Brauß, Elisabeth; Debut. Beethoven: Pianosonate nr. 7 in D op. 10/3; Prokofiev: Pianosonate nr. 2 in d op. 14; Chopin: Pianosonate nr. 2 in b op. 35; Denhoff: Étude de couleurs op. 115. Oehms OC 460 (74’46”). 2016
Overladen met prijzen in haar geboorteland Duitsland en met een aantal optredens tot in Sint Petersburg achter de rug, debuteert de in januari 1995 in Hannover geboren pianiste Elisabeth Brauß met een viertal werken waarin ze zich goed weet te profileren. Met Beethoven en Chopin lukt haar dat goed dankzij de juiste stilistische opvatting en verzorgd expressief spel. Bijzonder wordt het pas in de tweede sonate van Prokofiev (1912). Stormachtige muziek die veel van de pianotechniek vergt. Daarover beschikt de pianiste in ruime mate, maar het gaat om meerwaarde. Namelijk om deze muziek te karakteriseren zonder in hol vertoon te vervallen.
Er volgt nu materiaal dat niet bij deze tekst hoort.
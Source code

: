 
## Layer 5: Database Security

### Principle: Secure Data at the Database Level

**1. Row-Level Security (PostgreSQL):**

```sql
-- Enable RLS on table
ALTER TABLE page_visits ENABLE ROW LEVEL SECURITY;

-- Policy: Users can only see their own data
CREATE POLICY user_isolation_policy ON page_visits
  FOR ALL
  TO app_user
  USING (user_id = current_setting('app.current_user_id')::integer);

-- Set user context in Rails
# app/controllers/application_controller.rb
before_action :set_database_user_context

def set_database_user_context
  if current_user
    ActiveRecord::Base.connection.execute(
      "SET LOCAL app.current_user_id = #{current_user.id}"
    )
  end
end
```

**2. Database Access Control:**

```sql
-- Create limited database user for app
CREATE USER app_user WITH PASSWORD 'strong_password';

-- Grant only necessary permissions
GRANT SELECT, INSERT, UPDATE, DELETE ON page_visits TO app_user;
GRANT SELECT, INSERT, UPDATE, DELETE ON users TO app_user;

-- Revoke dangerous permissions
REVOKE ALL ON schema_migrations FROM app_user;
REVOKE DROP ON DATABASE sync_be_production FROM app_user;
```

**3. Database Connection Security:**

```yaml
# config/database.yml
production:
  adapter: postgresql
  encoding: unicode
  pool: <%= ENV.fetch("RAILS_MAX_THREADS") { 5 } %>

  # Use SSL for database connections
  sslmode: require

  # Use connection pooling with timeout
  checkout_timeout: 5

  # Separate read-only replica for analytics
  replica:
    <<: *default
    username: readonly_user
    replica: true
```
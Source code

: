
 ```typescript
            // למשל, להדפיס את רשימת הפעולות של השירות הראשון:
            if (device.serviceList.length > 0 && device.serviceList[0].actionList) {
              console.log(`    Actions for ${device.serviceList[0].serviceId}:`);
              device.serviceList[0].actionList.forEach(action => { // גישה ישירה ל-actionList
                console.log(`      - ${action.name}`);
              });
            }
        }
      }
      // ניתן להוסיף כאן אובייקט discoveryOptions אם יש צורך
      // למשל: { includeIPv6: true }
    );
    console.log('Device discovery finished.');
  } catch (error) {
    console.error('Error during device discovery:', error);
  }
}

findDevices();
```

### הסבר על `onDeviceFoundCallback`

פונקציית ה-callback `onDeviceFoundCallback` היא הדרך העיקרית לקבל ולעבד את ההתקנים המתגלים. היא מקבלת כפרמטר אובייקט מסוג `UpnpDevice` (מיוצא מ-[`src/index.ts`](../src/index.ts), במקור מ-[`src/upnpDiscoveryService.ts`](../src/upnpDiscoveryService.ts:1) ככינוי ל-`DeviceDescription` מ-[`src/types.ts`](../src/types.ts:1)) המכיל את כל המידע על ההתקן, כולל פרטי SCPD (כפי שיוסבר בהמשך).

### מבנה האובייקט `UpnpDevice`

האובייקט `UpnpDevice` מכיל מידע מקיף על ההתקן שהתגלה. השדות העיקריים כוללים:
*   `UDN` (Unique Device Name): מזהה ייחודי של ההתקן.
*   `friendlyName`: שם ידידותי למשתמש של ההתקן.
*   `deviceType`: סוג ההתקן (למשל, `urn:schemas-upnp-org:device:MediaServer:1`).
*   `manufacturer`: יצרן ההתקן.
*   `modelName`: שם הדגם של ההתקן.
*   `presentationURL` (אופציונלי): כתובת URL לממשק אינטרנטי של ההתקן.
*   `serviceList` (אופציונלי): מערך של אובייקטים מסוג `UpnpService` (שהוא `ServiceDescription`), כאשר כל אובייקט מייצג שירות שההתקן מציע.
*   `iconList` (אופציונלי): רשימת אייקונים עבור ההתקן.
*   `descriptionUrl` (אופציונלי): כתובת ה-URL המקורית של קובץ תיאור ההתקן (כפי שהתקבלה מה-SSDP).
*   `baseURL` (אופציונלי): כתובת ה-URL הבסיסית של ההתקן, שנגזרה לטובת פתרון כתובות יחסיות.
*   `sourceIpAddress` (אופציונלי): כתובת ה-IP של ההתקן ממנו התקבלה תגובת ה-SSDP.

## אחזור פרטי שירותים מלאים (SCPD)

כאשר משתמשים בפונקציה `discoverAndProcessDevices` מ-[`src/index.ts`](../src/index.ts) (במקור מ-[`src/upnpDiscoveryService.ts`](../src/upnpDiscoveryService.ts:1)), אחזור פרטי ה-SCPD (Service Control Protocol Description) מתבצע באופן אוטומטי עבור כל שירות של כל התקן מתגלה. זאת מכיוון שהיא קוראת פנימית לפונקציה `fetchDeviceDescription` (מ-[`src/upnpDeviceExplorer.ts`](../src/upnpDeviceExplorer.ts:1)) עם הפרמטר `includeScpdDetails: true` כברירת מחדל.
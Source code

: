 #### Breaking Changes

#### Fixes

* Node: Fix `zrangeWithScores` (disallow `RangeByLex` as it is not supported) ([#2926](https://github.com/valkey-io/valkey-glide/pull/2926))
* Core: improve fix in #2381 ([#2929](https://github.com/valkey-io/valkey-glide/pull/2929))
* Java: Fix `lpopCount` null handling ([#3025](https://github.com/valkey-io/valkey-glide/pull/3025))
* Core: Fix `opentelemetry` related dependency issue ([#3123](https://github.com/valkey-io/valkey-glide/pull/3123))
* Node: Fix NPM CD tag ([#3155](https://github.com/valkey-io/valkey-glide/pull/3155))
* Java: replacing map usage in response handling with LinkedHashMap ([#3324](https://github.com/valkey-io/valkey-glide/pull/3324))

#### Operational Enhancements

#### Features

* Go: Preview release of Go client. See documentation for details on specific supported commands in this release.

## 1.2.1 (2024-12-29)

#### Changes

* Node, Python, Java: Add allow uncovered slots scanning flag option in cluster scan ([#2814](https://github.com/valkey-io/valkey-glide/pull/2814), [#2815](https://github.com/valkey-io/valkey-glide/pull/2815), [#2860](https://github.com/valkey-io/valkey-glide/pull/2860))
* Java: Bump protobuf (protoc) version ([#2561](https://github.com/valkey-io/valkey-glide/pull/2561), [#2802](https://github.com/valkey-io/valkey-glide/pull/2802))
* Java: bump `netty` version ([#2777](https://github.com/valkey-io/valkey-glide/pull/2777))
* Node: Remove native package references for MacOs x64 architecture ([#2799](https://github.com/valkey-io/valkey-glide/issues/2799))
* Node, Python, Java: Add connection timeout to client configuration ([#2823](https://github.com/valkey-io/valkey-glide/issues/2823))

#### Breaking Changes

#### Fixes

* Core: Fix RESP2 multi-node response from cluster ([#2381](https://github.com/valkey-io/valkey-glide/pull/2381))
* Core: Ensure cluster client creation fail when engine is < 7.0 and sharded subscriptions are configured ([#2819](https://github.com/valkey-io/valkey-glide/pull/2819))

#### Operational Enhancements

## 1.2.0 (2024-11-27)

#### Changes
Ook over deze = wat Sviatoslav Richter noemde – ‘schokkende twintigste eeuwse puls blijkt ze te beschikken.
Interessant is het relatief nieuwe, inderdaad kleurige werk van Michael Denhoff die al pianostukken als Atemwende (naar Celan), de 52 Hebdomadaire, de 5 Skulpturen, het dozijn Inventionen, …. Al niente… en de negen Nachtschattengedanken op zijn naam heeft. Leuke kennismaking met dit werk. Maar veel aangenamer is de kennismaking met het niet geringe kunstenaarschap van Brauß. Dat zij zich gestaag verder moge ontwikkelen.